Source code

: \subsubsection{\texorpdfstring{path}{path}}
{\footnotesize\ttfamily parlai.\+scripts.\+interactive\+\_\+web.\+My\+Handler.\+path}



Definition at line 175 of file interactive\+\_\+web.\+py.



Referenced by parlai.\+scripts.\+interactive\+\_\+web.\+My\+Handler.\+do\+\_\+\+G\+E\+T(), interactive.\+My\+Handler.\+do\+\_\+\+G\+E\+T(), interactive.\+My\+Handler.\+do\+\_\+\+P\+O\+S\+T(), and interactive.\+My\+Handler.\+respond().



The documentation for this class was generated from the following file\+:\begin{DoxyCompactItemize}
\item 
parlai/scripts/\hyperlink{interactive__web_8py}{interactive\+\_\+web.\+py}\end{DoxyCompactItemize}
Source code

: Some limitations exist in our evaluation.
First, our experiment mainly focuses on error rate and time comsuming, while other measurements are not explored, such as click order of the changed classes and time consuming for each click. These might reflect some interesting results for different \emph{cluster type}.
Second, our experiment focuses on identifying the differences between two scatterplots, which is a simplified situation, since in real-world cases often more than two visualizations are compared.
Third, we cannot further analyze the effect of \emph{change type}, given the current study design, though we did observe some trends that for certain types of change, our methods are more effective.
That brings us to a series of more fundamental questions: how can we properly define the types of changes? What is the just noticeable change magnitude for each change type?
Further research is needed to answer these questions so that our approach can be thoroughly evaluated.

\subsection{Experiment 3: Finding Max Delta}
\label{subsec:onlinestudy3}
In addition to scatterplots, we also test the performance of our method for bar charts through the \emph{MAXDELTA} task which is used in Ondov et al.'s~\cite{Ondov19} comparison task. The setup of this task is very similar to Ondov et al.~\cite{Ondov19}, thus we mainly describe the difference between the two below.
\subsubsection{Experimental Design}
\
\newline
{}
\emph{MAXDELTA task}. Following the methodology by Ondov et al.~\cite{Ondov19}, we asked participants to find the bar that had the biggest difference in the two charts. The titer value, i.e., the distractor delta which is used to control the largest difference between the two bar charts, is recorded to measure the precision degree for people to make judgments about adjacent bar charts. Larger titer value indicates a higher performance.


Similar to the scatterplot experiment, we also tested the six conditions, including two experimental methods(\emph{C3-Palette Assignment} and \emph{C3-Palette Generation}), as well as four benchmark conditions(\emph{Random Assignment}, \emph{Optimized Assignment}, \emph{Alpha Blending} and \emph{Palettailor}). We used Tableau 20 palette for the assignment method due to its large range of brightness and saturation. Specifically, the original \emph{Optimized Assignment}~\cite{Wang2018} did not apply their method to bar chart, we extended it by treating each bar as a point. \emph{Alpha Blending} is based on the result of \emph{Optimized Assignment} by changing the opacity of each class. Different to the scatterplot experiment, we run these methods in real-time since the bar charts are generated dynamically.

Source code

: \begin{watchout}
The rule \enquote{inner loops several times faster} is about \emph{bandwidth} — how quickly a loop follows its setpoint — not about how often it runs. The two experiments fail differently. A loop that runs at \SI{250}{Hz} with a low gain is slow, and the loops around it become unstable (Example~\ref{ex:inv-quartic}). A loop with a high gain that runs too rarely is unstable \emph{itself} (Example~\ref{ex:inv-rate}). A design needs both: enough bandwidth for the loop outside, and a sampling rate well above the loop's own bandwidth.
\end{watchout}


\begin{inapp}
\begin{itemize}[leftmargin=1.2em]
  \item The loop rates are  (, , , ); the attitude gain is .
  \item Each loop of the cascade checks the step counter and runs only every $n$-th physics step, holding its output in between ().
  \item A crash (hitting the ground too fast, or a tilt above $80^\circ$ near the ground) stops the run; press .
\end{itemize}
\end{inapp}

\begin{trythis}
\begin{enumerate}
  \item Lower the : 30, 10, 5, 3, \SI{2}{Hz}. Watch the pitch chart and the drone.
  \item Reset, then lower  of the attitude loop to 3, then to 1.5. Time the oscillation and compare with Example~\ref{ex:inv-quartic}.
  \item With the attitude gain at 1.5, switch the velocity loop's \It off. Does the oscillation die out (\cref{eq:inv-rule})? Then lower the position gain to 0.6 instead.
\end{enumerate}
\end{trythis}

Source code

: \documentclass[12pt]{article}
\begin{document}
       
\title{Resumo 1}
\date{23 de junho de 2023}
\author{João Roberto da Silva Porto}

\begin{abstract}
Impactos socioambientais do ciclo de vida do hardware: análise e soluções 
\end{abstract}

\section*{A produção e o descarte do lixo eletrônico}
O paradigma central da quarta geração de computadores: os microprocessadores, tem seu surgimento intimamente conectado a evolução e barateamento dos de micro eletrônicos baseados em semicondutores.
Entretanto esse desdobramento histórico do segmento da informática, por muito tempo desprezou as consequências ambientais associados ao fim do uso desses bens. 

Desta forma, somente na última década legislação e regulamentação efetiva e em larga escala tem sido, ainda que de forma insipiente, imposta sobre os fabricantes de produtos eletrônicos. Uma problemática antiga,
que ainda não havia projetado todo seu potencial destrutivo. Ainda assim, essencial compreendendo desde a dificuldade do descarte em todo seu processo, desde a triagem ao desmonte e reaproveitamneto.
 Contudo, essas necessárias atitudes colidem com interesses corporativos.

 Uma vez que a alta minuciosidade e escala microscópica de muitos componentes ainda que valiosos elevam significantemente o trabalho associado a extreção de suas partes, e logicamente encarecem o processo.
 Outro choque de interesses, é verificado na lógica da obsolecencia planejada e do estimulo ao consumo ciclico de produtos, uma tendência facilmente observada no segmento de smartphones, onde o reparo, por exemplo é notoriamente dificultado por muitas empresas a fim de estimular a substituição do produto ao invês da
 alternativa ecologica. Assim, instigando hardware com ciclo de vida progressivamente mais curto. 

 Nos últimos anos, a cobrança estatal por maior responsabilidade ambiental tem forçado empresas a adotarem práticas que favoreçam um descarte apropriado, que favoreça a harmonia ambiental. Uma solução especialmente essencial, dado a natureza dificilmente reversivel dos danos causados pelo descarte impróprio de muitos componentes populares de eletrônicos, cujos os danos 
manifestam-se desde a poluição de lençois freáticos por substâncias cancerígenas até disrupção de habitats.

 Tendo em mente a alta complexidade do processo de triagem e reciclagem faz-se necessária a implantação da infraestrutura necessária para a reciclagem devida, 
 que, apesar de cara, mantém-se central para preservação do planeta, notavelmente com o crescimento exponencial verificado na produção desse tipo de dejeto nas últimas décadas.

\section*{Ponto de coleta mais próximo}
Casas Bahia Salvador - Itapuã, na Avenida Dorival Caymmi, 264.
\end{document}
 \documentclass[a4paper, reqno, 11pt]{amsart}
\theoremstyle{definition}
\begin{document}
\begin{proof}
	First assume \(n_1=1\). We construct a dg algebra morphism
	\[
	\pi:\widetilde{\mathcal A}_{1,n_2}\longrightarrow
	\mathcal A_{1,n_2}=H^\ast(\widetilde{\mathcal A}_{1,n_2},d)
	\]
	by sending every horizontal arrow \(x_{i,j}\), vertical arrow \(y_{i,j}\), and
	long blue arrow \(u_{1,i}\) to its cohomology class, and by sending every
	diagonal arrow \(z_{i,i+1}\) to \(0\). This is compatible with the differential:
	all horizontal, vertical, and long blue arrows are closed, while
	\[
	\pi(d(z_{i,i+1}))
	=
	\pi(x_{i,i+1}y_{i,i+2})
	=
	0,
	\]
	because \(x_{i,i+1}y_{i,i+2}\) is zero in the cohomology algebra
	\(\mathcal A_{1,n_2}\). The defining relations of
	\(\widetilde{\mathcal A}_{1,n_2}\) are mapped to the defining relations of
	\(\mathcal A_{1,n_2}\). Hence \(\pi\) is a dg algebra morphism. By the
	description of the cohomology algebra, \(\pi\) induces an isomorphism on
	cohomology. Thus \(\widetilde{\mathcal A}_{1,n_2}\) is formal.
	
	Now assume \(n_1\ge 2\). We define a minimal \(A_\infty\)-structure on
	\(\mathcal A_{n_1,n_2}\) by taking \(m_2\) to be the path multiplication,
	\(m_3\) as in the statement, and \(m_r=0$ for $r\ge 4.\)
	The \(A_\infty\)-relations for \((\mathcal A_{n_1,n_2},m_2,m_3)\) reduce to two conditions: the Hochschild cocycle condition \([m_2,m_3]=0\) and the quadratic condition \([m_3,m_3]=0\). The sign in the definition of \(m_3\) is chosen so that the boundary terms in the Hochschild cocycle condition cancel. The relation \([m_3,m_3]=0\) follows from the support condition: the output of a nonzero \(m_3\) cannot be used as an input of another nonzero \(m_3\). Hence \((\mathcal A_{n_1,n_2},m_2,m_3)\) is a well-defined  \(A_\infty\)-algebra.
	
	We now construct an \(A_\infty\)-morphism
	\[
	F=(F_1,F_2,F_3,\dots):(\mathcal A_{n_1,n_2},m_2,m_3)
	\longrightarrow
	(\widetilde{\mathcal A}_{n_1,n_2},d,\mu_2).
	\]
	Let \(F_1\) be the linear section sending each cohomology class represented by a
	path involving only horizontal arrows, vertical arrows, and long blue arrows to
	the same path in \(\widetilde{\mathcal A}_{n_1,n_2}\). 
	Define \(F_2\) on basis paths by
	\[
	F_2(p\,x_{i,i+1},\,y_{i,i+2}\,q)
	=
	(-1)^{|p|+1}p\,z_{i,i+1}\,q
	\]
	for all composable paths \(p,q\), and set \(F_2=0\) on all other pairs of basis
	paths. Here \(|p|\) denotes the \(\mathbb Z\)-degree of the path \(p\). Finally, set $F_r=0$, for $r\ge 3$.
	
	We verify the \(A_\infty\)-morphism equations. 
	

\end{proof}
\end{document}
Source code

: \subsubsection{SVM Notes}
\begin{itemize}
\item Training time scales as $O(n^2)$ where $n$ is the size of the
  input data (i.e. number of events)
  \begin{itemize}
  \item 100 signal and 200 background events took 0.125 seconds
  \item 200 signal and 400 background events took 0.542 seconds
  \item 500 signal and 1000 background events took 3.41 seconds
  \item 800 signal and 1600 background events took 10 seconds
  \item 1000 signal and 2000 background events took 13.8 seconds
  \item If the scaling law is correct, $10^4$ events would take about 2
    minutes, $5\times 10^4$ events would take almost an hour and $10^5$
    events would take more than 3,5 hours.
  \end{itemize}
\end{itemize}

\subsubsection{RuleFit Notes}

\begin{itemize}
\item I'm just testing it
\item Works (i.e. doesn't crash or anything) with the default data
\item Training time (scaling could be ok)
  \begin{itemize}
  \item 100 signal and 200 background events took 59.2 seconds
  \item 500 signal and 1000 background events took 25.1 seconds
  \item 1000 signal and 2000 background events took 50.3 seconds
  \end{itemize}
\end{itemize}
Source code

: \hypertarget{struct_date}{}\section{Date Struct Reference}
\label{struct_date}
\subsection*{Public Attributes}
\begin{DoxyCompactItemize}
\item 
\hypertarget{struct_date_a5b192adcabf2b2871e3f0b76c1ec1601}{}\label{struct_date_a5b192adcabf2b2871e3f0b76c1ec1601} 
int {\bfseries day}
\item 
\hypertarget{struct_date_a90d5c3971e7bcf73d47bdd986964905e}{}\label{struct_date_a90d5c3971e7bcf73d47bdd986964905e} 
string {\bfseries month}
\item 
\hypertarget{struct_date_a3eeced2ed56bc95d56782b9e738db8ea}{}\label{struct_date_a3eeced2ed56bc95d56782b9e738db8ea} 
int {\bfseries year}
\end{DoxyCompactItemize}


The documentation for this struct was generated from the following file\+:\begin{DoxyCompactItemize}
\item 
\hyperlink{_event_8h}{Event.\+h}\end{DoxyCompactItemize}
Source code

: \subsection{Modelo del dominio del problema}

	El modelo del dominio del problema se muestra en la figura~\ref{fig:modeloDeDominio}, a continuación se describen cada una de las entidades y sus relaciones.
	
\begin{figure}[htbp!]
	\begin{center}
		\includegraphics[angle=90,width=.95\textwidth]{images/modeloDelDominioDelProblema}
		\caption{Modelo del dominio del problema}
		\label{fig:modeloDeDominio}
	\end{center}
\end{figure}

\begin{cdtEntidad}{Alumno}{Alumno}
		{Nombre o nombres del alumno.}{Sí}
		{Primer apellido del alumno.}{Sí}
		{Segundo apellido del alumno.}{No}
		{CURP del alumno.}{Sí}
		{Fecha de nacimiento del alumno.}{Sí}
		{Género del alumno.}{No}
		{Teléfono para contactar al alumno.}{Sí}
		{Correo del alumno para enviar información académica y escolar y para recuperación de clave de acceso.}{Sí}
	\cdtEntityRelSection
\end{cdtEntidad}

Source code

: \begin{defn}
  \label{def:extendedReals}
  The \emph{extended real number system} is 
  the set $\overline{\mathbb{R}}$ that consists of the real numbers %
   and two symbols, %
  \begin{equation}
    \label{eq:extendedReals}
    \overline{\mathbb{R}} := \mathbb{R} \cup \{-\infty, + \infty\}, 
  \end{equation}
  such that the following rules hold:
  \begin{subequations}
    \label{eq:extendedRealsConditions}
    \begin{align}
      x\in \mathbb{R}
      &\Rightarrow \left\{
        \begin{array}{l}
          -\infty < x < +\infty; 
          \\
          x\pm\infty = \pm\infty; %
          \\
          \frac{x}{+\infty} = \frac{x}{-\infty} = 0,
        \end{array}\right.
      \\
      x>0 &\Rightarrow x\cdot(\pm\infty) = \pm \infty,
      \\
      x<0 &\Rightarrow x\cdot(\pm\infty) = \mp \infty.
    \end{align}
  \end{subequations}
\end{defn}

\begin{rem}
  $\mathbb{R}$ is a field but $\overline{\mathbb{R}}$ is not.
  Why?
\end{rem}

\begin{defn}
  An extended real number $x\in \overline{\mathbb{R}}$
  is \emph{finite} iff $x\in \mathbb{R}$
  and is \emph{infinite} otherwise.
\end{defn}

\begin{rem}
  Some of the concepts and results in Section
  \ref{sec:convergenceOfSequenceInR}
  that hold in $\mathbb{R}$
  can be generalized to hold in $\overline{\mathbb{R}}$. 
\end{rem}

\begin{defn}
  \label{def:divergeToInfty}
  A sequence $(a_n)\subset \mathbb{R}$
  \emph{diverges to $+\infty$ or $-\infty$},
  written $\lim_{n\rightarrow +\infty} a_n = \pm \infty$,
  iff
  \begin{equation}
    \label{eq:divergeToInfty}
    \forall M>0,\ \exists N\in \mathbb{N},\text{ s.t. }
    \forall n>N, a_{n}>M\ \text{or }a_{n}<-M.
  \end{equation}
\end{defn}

━━━━━━━━━━━━━━━━

◆ Task requirements
Find the word "hyperlink" in the entries. Copy each line that holds it.

◆ Written response
parlai/scripts/\hyperlink{interactive__web_8py}{interactive\+\_\+web.\+py}\end{DoxyCompactItemize}
\hyperlink{_event_8h}{Event.\+h}\end{DoxyCompactItemize}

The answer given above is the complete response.